After the riots, drawings to warm the hearts of Versailles merchants

After the riots, drawings to warm the hearts of Versailles merchants

“We went to make drawings for the merchants because they are sad!” Malcy, 10, and her brother Max, 5, tell in their childhood words how they spent their family Sunday in a very special way.

In Versailles as elsewhere, the windows of certain pharmacies, bakeries, supermarkets or even the post office are in pieces, ransacked by thugs, and the goods looted. But amidst the ashes sometimes spring flowers. One of them is the initiative of the parish of Sainte-Bernadette, in the district of Jussieu: to decorate the wooden fronts of the gutted shops with children’s drawings to give a little joy to the traders concerned.

First to suffer from this unprecedented violence, they see for some the work of a life reduced to nothing. The atmosphere is therefore heavy, the weeks to come are going to be difficult. “I drew hamburgers and coca cola for the gentleman at the Kebab” proudly tells Max. Her big sister adds: “We drew a lot of hearts for everyone!” she exclaims, while explaining that a “lady from her parish” offered them to make drawings to support the merchants of the district.

Swap bedtime for a drawing session

Quickly, the message sent on Sunday morning on a What’sApp messaging group, providentially called “The Happy Families”, convinces the recipients. Ten or twelve families get together in the afternoon and in the twinkling of an eye, the pencils wander briskly through the young hands and color the sheets. Once finished, the drawings are taped to the facades under the astonished eyes of passers-by. And traders are waiting for Monday… “It’s really not much, but it’s important,” says Anouk, Malcy and Max’s mother.
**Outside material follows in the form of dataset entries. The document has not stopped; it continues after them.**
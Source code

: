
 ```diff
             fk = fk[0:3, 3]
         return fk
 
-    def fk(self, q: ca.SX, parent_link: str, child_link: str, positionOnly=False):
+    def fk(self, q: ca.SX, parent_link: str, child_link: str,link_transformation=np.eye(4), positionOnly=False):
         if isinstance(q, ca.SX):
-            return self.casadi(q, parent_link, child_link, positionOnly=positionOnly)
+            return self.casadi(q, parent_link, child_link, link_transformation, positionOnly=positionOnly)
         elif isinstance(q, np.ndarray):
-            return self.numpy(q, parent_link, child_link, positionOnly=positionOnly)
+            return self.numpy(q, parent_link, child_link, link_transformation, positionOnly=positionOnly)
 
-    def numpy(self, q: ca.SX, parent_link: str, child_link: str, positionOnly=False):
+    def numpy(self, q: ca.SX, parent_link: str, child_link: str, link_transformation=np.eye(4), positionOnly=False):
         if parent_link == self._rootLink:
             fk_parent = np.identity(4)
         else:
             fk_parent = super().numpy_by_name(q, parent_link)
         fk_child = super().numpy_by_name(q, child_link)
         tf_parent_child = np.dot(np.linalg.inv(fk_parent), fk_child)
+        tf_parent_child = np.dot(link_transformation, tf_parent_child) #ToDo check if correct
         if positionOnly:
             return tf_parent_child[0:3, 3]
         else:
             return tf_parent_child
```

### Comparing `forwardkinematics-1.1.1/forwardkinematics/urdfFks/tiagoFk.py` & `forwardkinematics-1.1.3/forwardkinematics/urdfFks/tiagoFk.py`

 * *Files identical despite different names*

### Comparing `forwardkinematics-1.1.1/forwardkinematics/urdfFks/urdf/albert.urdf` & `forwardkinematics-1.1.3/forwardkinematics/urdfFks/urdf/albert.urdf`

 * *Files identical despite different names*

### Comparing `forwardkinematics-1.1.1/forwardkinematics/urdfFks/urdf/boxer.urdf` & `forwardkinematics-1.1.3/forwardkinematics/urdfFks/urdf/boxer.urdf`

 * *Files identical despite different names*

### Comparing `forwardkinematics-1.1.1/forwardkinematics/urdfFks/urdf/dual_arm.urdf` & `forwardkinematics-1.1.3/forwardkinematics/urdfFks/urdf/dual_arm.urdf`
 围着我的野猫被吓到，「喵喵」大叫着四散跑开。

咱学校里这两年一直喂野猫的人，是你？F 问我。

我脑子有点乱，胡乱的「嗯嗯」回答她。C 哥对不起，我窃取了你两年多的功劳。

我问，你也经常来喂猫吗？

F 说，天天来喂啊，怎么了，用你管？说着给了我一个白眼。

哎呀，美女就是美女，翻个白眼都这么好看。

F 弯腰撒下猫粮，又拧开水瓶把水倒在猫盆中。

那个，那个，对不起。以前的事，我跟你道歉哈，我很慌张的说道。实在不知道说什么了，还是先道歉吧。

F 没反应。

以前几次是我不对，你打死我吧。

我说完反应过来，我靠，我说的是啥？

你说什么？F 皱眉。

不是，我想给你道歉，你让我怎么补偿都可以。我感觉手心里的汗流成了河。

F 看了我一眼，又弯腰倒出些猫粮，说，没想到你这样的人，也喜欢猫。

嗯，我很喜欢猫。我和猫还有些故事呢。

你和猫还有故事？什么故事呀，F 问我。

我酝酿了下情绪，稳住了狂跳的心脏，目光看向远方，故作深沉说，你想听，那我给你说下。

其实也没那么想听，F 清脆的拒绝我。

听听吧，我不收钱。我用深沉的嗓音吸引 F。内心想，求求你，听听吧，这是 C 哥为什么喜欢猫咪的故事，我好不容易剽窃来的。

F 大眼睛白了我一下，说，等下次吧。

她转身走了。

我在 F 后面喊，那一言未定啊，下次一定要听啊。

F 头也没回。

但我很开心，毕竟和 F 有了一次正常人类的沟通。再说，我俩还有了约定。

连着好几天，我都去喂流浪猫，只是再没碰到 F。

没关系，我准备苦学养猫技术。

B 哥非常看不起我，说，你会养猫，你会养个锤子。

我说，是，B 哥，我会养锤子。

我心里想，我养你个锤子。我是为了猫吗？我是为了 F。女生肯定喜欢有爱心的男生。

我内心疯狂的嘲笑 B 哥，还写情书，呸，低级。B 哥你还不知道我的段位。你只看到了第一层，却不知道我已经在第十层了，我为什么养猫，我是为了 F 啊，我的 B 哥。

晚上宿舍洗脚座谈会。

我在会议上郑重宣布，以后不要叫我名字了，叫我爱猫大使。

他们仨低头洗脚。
Mission accomplished: the “small gesture” touches the hearts of the recipients. “The baker had tears in her eyes,” testifies Agnès, another mother from the parish, who left to glue the works of her daughters Albane and Bérénice on Monday evening, for lack of being able to participate in the Sunday meeting. Because both insisted the night before to swap the usual bedtime story for a drawing session for the traders. “It’s thanks to them that the neighborhood lives, it’s worth making a little time for them despite our busy schedules,” she says. For her as for Anouk, the object is a universal message: to restore beauty and remind that life is first built in solidarity and peace. In this vibrant little parish, believers hope the momentum will continue. Provided that in the soul of traders, the gesture burns… like a bonfire.